BEGIN Extracted records

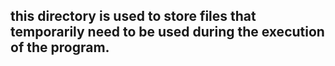 ## this directory is used to store files that temporarily need to be used during the execution of the program.
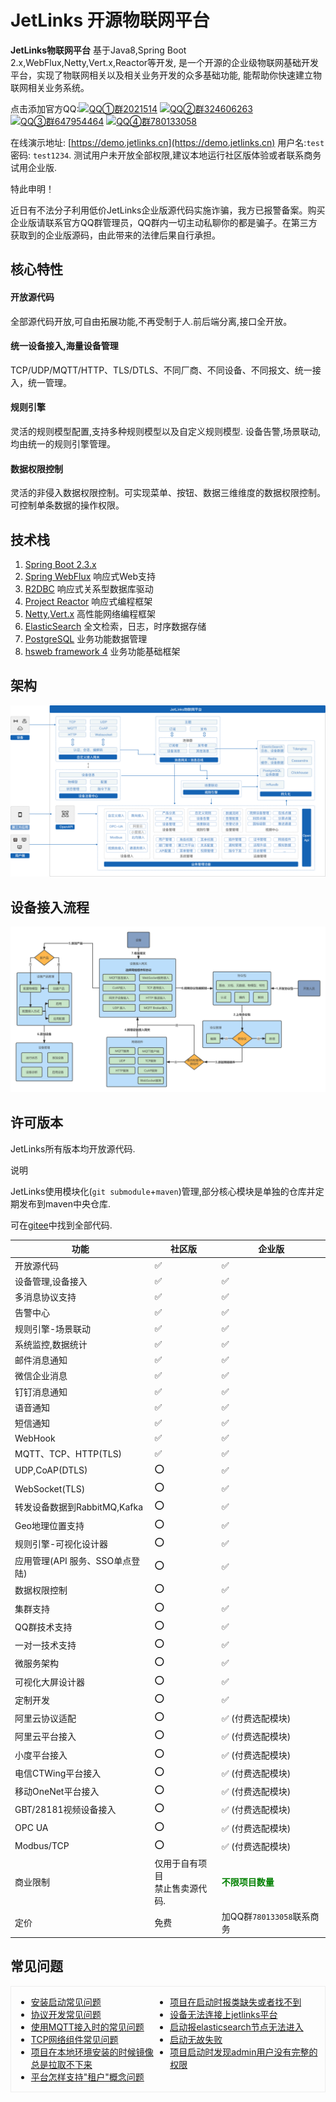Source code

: <div class='text-color font-size-14'>

# JetLinks 开源物联网平台

<div class='divider'></div>

**JetLinks物联网平台** 基于Java8,Spring Boot 2.x,WebFlux,Netty,Vert.x,Reactor等开发, 是一个开源的企业级物联网基础开发平台，实现了物联网相关以及相关业务开发的众多基础功能, 能帮助你快速建立物联网相关业务系统。

点击添加官方QQ:[![QQ①群2021514](https://img.shields.io/badge/QQ①群-2021514-brightgreen)](https://qm.qq.com/cgi-bin/qm/qr?k=LGf0OPQqvLGdJIZST3VTcypdVWhdfAOG&jump_from=webapi)
[![QQ②群324606263](https://img.shields.io/badge/QQ②群-324606263-brightgreen)](https://qm.qq.com/cgi-bin/qm/qr?k=IMas2cH-TNsYxUcY8lRbsXqPnA2sGHYQ&jump_from=webapi)
[![QQ③群647954464](https://img.shields.io/badge/QQ③群-647954464-brightgreen)](https://qm.qq.com/cgi-bin/qm/qr?k=K5m27CkhDn3B_Owr-g6rfiTBC5DKEY59&jump_from=webapi)
[![QQ④群780133058](https://img.shields.io/badge/QQ④群-780133058-brightgreen)](https://qm.qq.com/cgi-bin/qm/qr?k=Gj47w9kg7TlV5ceD5Bqew_M_O0PIjh_l&jump_from=webapi)

在线演示地址: [https://demo.jetlinks.cn](https://demo.jetlinks.cn) 用户名:`test` 密码: `test1234`.
测试用户未开放全部权限,建议本地运行社区版体验或者联系商务试用企业版.

<div class='explanation warning'>
  <p class='explanation-title-warp'>
    <span class='iconfont icon-jinggao explanation-icon'></span>
    <span class='explanation-title font-weight'>特此申明！</span>
  </p>
   近日有不法分子利用低价JetLinks企业版源代码实施诈骗，我方已报警备案。购买企业版请联系官方QQ群管理员，QQ群内一切主动私聊你的都是骗子。在第三方获取到的企业版源码，由此带来的法律后果自行承担。
</div>


## 核心特性

#### 开放源代码

全部源代码开放,可自由拓展功能,不再受制于人.前后端分离,接口全开放。

#### 统一设备接入,海量设备管理
TCP/UDP/MQTT/HTTP、TLS/DTLS、不同厂商、不同设备、不同报文、统一接入，统一管理。

#### 规则引擎
灵活的规则模型配置,支持多种规则模型以及自定义规则模型. 设备告警,场景联动,均由统一的规则引擎管理。

#### 数据权限控制
灵活的非侵入数据权限控制。可实现菜单、按钮、数据三维维度的数据权限控制。可控制单条数据的操作权限。

## 技术栈

1. [Spring Boot 2.3.x](https://spring.io/projects/spring-boot)
2. [Spring WebFlux](https://spring.io/) 响应式Web支持
3. [R2DBC](https://r2dbc.io/) 响应式关系型数据库驱动
4. [Project Reactor](https://projectreactor.io/) 响应式编程框架
4. [Netty](https://netty.io/),[Vert.x](https://vertx.io/) 高性能网络编程框架
5. [ElasticSearch](https://www.elastic.co/cn/products/enterprise-search) 全文检索，日志，时序数据存储
6. [PostgreSQL](https://www.postgresql.org) 业务功能数据管理
7. [hsweb framework 4](https://github.com/hs-web) 业务功能基础框架

## 架构

![platform](./platform.png)

## 设备接入流程

![device-flow](./device-flow.png)

## 许可版本

JetLinks所有版本均开放源代码.

<div class='explanation primary'>
  <p class='explanation-title-warp'>
    <span class='iconfont icon-bangzhu explanation-icon'></span>
    <span class='explanation-title font-weight'>说明</span>
  </p>

JetLinks使用模块化(`git submodule`+`maven`)管理,部分核心模块是单独的仓库并定期发布到maven中央仓库.

可在[gitee](https://gitee.com/jetlinks)中找到全部代码.

</div>

| 功能                         | 社区版 | 企业版                    |
| ---------------------------- | ------ |  ------------------------- |
| 开放源代码                   | ✅      | ✅                         |
| 设备管理,设备接入            | ✅      | ✅                         |
| 多消息协议支持               | ✅      |  ✅                         |
| 告警中心            | ✅      |  ✅                         |
| 规则引擎-场景联动            | ✅      |  ✅                         |
| 系统监控,数据统计            | ✅      |  ✅                         |
| 邮件消息通知                 | ✅      |  ✅                         |
| 微信企业消息                 | ✅      | ✅                         |
| 钉钉消息通知                 | ✅      | ✅                         |
| 语音通知                 | ✅      | ✅                         |
| 短信通知                 | ✅      | ✅                         |
| WebHook                 | ✅      | ✅                         |
| MQTT、TCP、HTTP(TLS)                    | ✅      |  ✅                         |
| UDP,CoAP(DTLS)                   | ⭕      |  ✅                         |
| WebSocket(TLS)          | ⭕      |  ✅                         |
| 转发设备数据到RabbitMQ,Kafka | ⭕      |  ✅                         |
| Geo地理位置支持              | ⭕      |  ✅                         |
| 规则引擎-可视化设计器        | ⭕      |  ✅                         |
| 应用管理(API 服务、SSO单点登陆)           | ⭕      | ✅                         |
| 数据权限控制                 | ⭕      |  ✅                         |
| 集群支持                     | ⭕      |  ✅                         |
| QQ群技术支持                 | ⭕      |  ✅                         |
| 一对一技术支持               | ⭕      | ✅                         |
| 微服务架构                   | ⭕      |  ✅                         |
| 可视化大屏设计器             | ⭕      | ✅                         |
| 定制开发                     | ⭕      |  ✅                         |
| 阿里云协议适配               | ⭕      |  ✅ (付费选配模块)          |
| 阿里云平台接入               | ⭕      |  ✅ (付费选配模块)          |
| 小度平台接入                 | ⭕      |  ✅ (付费选配模块)          |
| 电信CTWing平台接入           | ⭕      |  ✅ (付费选配模块)          |
| 移动OneNet平台接入           | ⭕      |  ✅ (付费选配模块)          |
| GBT/28181视频设备接入        | ⭕      |  ✅ (付费选配模块)          |
| OPC UA                     | ⭕      |  ✅ (付费选配模块)          |
| Modbus/TCP                     | ⭕      |  ✅ (付费选配模块)          |
| 商业限制                    | 仅用于自有项目<br>禁止售卖源代码.  | <span style='color:green;font-weight:800'>不限项目数量</span> |
| 定价                         | 免费   |  加QQ群`780133058`联系商务     |


## 常见问题

<div style='display:flex; border:1px solid #eee;padding: 0 8px;'>
    <div style='width: 50%'>
        <ul>
            <li><a href="/common-problems/install.html">安装启动常见问题</a></li>
            <li><a href="/protocol/faq.html">协议开发常见问题</a></li>
            <li><a href="/common-problems/mqtt-connection.html">使用MQTT接入时的常见问题</a></li>
            <li><a href="/common-problems/tcp-network-components.html">TCP网络组件常见问题</a></li>
            <li><a href="/common-problems/FAQ.html#项目在本地环境安装的时候镜像总是拉取不下来">项目在本地环境安装的时候镜像总是拉取不下来</a></li>
            <li><a href="/common-problems/tenant.html">平台怎样支持"租户"概念问题</a></li>
        </ul>
    </div>
    <div>
        <ul>
            <li><a href="/common-problems/FAQ.html#项目在启动时报类缺失或者找不到">项目在启动时报类缺失或者找不到</a></li>
            <li><a href="/common-problems/FAQ.html#设备无法连接上jetlinks平台">设备无法连接上jetlinks平台</a></li>
            <li><a href="/common-problems/FAQ.html#启动报elasticsearch节点无法进入">启动报elasticsearch节点无法进入</a></li>
            <li><a href="/common-problems/FAQ.html#启动无故失败">启动无故失败</a></li>
            <li><a href="/common-problems/FAQ.html#项目启动时发现admin用户没有完整的权限">项目启动时发现admin用户没有完整的权限</a></li>
        </ul>
    </div>
</div>

</div>
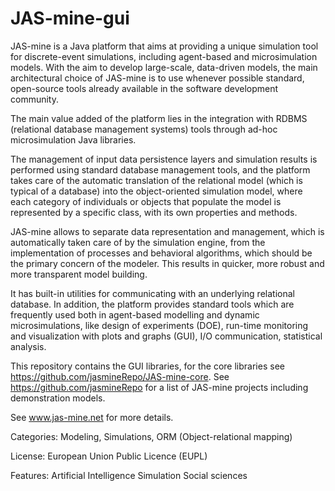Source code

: # JAS-mine-gui
JAS-mine is a Java platform that aims at providing a unique simulation tool for discrete-event simulations, including agent-based and microsimulation models. 
With the aim to develop large-scale, data-driven models, the main architectural choice of JAS-mine is to use whenever possible standard, open-source tools already available in the software development community.

The main value added of the platform lies in the integration with RDBMS (relational database management systems) tools through ad-hoc microsimulation Java libraries.

The management of input data persistence layers and simulation results is performed using standard database management tools, and the platform takes care of the automatic translation of the relational model (which is typical of a database) into the object-oriented simulation model, where each category of individuals or objects that populate the model is represented by a specific class, with its own properties and methods.

JAS-mine allows to separate data representation and management, which is automatically taken care of by the simulation engine, from the implementation of processes and behavioral algorithms, which should be the primary concern of the modeler. This results in quicker, more robust and more transparent model building.

It has built-in utilities for communicating with an underlying relational database. In addition, the platform provides standard tools which are frequently used both in agent-based modelling and dynamic microsimulations, like design of experiments (DOE), run-time monitoring and visualization with plots and graphs (GUI), I/O communication, statistical analysis.

This repository contains the GUI libraries, for the core libraries see https://github.com/jasmineRepo/JAS-mine-core.  See https://github.com/jasmineRepo for a list of JAS-mine projects including demonstration models.

See www.jas-mine.net for more details.

Categories: Modeling, Simulations, ORM (Object-relational mapping)

License: European Union Public Licence (EUPL)

Features: Artificial Intelligence Simulation Social sciences
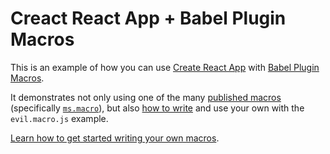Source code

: # Creact React App + Babel Plugin Macros

This is an example of how you can use
[Create React App](https://facebook.github.io/create-react-app/) with
[Babel Plugin Macros](https://github.com/kentcdodds/babel-plugin-macros).

It demonstrates not only using one of the many
[published macros](https://www.npmjs.com/search?q=keywords:babel-plugin-macros)
(specifically [`ms.macro`](https://www.npmjs.com/package/ms.macro)), but also
[how to write](https://github.com/kentcdodds/babel-plugin-macros/blob/master/other/docs/author.md)
and use your own with the `evil.macro.js` example.

[Learn how to get started writing your own macros](https://kentcdodds.com/blog/write-your-own-code-transform).
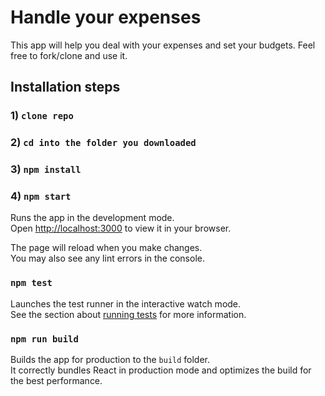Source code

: # Handle your expenses

This app will help you deal with your expenses and set your budgets.
Feel free to fork/clone and use it.

## Installation steps

### 1) `clone repo`
### 2) `cd into the folder you downloaded`
### 3) `npm install`
### 4) `npm start`
Runs the app in the development mode.\
Open [http://localhost:3000](http://localhost:3000) to view it in your browser.

The page will reload when you make changes.\
You may also see any lint errors in the console.

### `npm test`

Launches the test runner in the interactive watch mode.\
See the section about [running tests](https://facebook.github.io/create-react-app/docs/running-tests) for more information.

### `npm run build`

Builds the app for production to the `build` folder.\
It correctly bundles React in production mode and optimizes the build for the best performance.
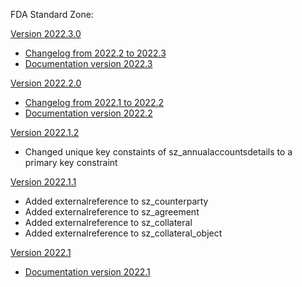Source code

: FDA Standard Zone:

[Version 2022.3.0](/v2022.3.x/relationships.html)
* [Changelog from 2022.2 to 2022.3](changelog_2022.2_2022.3.md)
* [Documentation version 2022.3](DataExport_StandardZone_version2022.3.pdf) 

[Version 2022.2.0](/v2022.2.x/relationships.html)
* [Changelog from 2022.1 to 2022.2](changelog_2022.1_2022.2.md)
* [Documentation version 2022.2](DataExport_StandardZone_version2022.2.pdf)

[Version 2022.1.2](/v2022.1.2/relationships.html)
* Changed unique key constaints of sz_annualaccountsdetails to a primary key constraint 

[Version 2022.1.1](/v2022.1.1/relationships.html)
* Added externalreference to sz_counterparty
* Added externalreference to sz_agreement
* Added externalreference to sz_collateral
* Added externalreference to sz_collateral_object

[Version 2022.1](/v2022.1/relationships.html)
* [Documentation version 2022.1](DataExport_StandardZone_version2022.1.pdf)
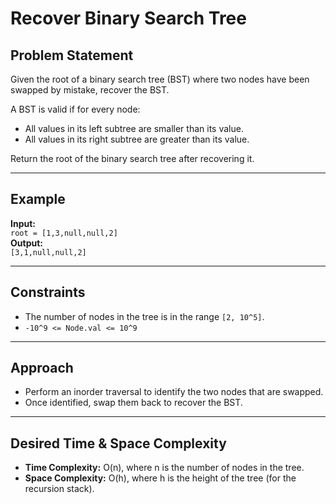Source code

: # Recover Binary Search Tree

## Problem Statement

Given the root of a binary search tree (BST) where two nodes have been swapped by mistake, recover the BST.

A BST is valid if for every node:

- All values in its left subtree are smaller than its value.
- All values in its right subtree are greater than its value.

Return the root of the binary search tree after recovering it.

---

## Example

**Input:**  
`root = [1,3,null,null,2]`  
**Output:**  
`[3,1,null,null,2]`

---

## Constraints

- The number of nodes in the tree is in the range `[2, 10^5]`.
- `-10^9 <= Node.val <= 10^9`

---

## Approach

- Perform an inorder traversal to identify the two nodes that are swapped.
- Once identified, swap them back to recover the BST.

---

## Desired Time & Space Complexity

- **Time Complexity:** O(n), where n is the number of nodes in the tree.
- **Space Complexity:** O(h), where h is the height of the tree (for the recursion stack).
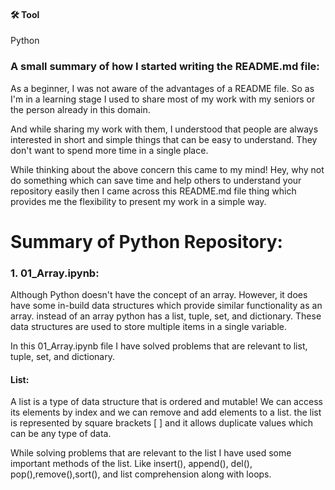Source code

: #### 🛠 Tool
Python


### A small summary of  how I started writing the README.md file:

As a beginner, I was not aware of the advantages of a README file. So as I'm in a learning stage I used to share most of my work with my seniors or the person already in this domain.

And while sharing my work with them, I understood that people are always interested in short and simple things that can be easy to understand. They don't want to spend more time in a single place.

While thinking about the above concern this came to my mind! Hey, why not do something which can save time and help others to understand your repository easily then I came across this README.md file thing which provides me the flexibility to present my work in a simple way.



# Summary of Python Repository:

### 1. 01_Array.ipynb:
       
Although Python doesn't have the concept of an array. However, it does have some in-build data structures which provide similar functionality as an array.
instead of an array python has a list, tuple, set, and dictionary. These data structures are used to store multiple items in a single variable.

In this 01_Array.ipynb file I have solved problems that are relevant to list, tuple, set, and dictionary. 

#### List: 
A list is a type of data structure that is ordered and mutable! We can access its elements by index and we can remove and add elements to a list. the list is represented by square brackets [ ] and it allows duplicate values which can be any type of data.

While solving problems that are relevant to the list I have used some important methods of the list. Like insert(), append(), del(), pop(),remove(),sort(), and list comprehension along with loops.

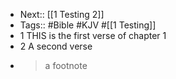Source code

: - Next:: [[1 Testing 2]]
- Tags:: #Bible #KJV #[[1 Testing]]
- 1 THIS is the first verse of chapter 1
- 2 A second verse
- > a footnote
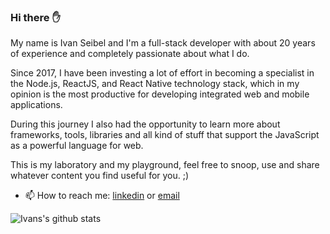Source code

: ### Hi there :raised_hand:

My name is Ivan Seibel and I'm a full-stack developer with about 20 years of experience and completely passionate about what I do.

Since 2017, I have been investing a lot of effort in becoming a specialist in the Node.js, ReactJS, and React Native technology stack, which in my opinion is the most productive for developing integrated web and mobile applications.

During this journey I also had the opportunity to learn more about frameworks, tools, libraries and all kind of stuff that support the JavaScript as a powerful language for web.

This is my laboratory and my playground, feel free to snoop, use and share whatever content you find useful for you. ;)

- 📫 How to reach me: [linkedin](https://www.linkedin.com/in/ivanseibel/) or [email](mailto:me@ivanseibel.dev)

![Ivans's github stats](https://github-readme-stats.vercel.app/api?username=ivanseibel&theme=dracula)
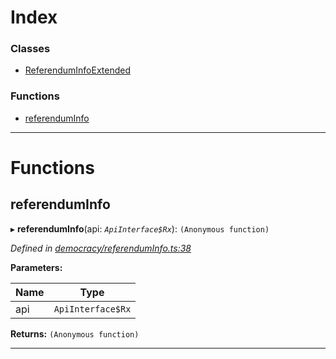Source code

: 

# Index

### Classes

* [ReferendumInfoExtended](../classes/_democracy_referenduminfo_.referenduminfoextended.md)

### Functions

* [referendumInfo](_democracy_referenduminfo_.md#referenduminfo)

---

# Functions

<a id="referenduminfo"></a>

##  referendumInfo

▸ **referendumInfo**(api: *`ApiInterface$Rx`*): `(Anonymous function)`

*Defined in [democracy/referendumInfo.ts:38](https://github.com/polkadot-js/api/blob/447ab2f/packages/api-derive/src/democracy/referendumInfo.ts#L38)*

**Parameters:**

| Name | Type |
| ------ | ------ |
| api | `ApiInterface$Rx` |

**Returns:** `(Anonymous function)`

___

END Extracted records

What lines of the listing contain the word "structures"? Copy them all.

Although Python doesn't have the concept of an array. However, it does have some in-build data structures which provide similar functionality as an array.
instead of an array python has a list, tuple, set, and dictionary. These data structures are used to store multiple items in a single variable.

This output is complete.